As obras em andamento são: LT 230 kV Governador Mangabeira/ Tomba – C2, complementação do circuito na SE Governador Mangabeira; LT 230 kV Camaçari II/Pólo – CD, remanejamento para a SE Camaçari IV; subestação Camaçari IV: instalação de dois módulos de entrada de linha 230 kV, arranjo barra dupla a quatro chaves, para os dois circuitos remanejados da SE Camaçari II; e acréscimo de Infraestrutura de Módulo Geral pela instalação dos dois módulos de entrada de linha 230 kV, arranjo barra dupla a quatro chaves.
Em 31 de julho de 2012, foi publicada a Resolução Autorizativa: nº 3.619, autorizando a Afluente T a implantar reforços com previsão de conclusão em maio/14, conforme especificações a seguir:
• Alteração da tensão de operação da Linha de Transmissão Funil – Poções de 138 kV para 230 kV, seu reencabeçamento na subestação Funil, e seu reencabeçamento da subestação Poções para a nova subestação Poções II, originando o trecho em 230 kV Funil – Poções II.
• Subestação Poções II - Instalação de uma EL em 230 kV, arranjo barra dupla a quatro chaves, para a LT 230 kV Funil – Poções II e adequação do módulo de infraestrutura geral pela instalação de módulo de infraestrutura de manobra e de infraestrutura geral para acessante.
• Subestação Funil – Instalação de uma EL em 230 kV, arranjo barra dupla a quatro chaves, para a LT 230 kV
Funil – Poções II e adequação do módulo de infraestrutura geral pela instalação de módulo de infraestrutura de manobra e de infraestrutura geral para acessante.
A Resolução Autorizativa nº 4.000, de 19 de março de 2013, revisou os valores das parcelas da Receita Anual Permitida – RAP, a preços de 01/06/2012 para este reforço.
SE NARANDIBA S.A.
Em operação comercial desde 06/06/2011 a SE NARANDIBA com 200 MVA de Potência Instalada têm instalados dois Transformadores de 100 MVA - 230/ 69 kV foi construída com equipamentos de última Geração com a Instalação de uma GIS (Gas Insulated Switchgears) e PASS (Plug And Switch System).
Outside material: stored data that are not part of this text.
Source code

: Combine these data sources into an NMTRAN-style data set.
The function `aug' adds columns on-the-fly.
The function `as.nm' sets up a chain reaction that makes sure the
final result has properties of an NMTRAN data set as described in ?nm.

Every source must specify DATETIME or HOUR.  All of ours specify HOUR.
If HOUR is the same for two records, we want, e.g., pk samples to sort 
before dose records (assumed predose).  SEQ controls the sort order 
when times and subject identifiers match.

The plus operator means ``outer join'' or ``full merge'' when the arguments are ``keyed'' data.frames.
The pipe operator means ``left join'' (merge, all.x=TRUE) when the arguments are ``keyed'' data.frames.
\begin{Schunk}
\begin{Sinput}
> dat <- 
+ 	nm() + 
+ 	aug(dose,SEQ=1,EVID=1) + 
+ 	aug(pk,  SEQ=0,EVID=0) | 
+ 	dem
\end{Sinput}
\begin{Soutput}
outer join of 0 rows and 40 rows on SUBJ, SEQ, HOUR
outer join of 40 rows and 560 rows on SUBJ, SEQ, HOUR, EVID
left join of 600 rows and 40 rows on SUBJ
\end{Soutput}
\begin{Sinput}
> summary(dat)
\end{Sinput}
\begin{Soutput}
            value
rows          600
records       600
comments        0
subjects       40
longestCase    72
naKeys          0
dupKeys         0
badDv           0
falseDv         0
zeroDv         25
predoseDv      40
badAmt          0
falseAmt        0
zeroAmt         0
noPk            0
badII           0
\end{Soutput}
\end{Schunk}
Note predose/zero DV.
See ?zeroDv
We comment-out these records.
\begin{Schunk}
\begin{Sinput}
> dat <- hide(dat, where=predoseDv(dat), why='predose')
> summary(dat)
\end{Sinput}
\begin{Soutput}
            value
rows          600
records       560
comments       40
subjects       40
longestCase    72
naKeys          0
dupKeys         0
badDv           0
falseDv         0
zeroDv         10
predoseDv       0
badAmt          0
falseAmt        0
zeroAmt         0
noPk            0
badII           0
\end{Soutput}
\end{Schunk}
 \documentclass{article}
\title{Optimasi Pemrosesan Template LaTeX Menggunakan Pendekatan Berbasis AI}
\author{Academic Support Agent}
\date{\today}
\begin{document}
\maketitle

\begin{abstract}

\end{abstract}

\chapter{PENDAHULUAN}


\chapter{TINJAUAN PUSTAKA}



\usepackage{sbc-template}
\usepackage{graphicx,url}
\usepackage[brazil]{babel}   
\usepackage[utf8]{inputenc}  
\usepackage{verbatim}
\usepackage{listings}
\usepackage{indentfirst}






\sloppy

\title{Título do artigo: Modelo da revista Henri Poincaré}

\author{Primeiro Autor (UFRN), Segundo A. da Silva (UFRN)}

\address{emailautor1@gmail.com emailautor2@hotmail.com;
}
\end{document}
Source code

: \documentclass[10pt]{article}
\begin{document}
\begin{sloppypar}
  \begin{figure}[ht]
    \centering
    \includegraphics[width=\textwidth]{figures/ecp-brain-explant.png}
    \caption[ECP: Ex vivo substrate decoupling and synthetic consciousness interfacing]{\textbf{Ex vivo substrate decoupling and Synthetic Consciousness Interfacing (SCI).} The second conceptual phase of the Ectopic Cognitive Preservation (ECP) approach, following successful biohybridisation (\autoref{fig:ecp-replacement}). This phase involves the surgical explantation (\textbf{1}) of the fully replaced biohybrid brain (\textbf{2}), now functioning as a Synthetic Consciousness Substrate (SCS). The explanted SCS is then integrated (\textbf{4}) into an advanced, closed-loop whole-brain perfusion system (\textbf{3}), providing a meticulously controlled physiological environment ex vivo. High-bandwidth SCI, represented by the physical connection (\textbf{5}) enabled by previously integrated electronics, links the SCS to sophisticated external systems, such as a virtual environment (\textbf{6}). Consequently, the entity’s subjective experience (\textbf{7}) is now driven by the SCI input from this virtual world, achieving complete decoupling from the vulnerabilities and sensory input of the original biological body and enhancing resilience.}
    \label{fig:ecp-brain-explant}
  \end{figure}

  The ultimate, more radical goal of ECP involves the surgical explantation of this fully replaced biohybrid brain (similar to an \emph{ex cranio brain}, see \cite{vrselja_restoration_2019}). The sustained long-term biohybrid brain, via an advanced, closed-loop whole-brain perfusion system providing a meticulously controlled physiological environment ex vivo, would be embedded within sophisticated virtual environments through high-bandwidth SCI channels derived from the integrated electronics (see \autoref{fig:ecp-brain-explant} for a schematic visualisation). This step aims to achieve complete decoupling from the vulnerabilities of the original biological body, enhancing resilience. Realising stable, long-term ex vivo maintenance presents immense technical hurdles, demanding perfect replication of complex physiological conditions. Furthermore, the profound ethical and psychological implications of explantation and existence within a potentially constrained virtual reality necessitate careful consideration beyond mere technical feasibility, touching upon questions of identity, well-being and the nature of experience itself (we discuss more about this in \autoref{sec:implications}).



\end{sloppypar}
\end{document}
Em 6 de dezembro de 2011, a ANEEL através da Resolução Autorizativa n° 3.230, autorizou a ampliação da subestação com a implantação do 3° Transformador com capacidade de 100 MVA. As obras estão em andamento e estão com término previsto para julho/2013.
3.4.2 Em implantação
SE EXTREMOZ II
Está em andamento a construção da Subestação Extremoz II, de 230/69 kV 2 x 150 MVA, no Rio Grande do Norte, que foi arrematada no lote G do Leilão de Transmissão nº 006/2011 realizado pela Agência Nacional de Energia Elétrica (ANEEL) no dia 16/12/2011 na Bolsa de Valores de São Paulo (BM&F Bovespa). O lance vencedor da empresa no valor de R$ 2.278.800,00 teve deságio de 43,53% sobre a Receita Anual Permitida (RAP) inicial de R$ 4.035.440,00.
Localizada no município de Extremoz, a cerca de 16 km de Natal, a subestação permitirá atender à crescente demanda de energia no setor norte da Região Metropolitana de Natal, capital do estado, bem como auxiliar no escoamento oriundo da expansão no parque eólico do Estado. O empreendimento prevê investimentos de R$ 22 milhões.
Com larga experiência na implantação de subestações, a construção da subestação Extremoz II pela NARANDIBA S.A. irá proporcionar maior segurança e confiabilidade ao sistema na cidade de Natal, estado do Rio Grande do Norte. A construção deve gerar 237 empregos diretos e a entrada em operação comercial está prevista para novembro de 2013.
SE BRUMADO II
A Neoenergia arrematou em junho de 2012, a concessão para Construção, Operação e a Manutenção da expansão da Subestação Brumado II localizada no estado da Bahia.
Será instalado um transformador de 100 MVA 230/138 kV e as Conexões de Unidades Transformadoras, Entradas de Linha, Interligações de Barras; barramentos, instalações vinculadas e demais instalações necessárias às funções de medição, supervisão, proteção, comando, controle, telecomunicação, administração e apoio.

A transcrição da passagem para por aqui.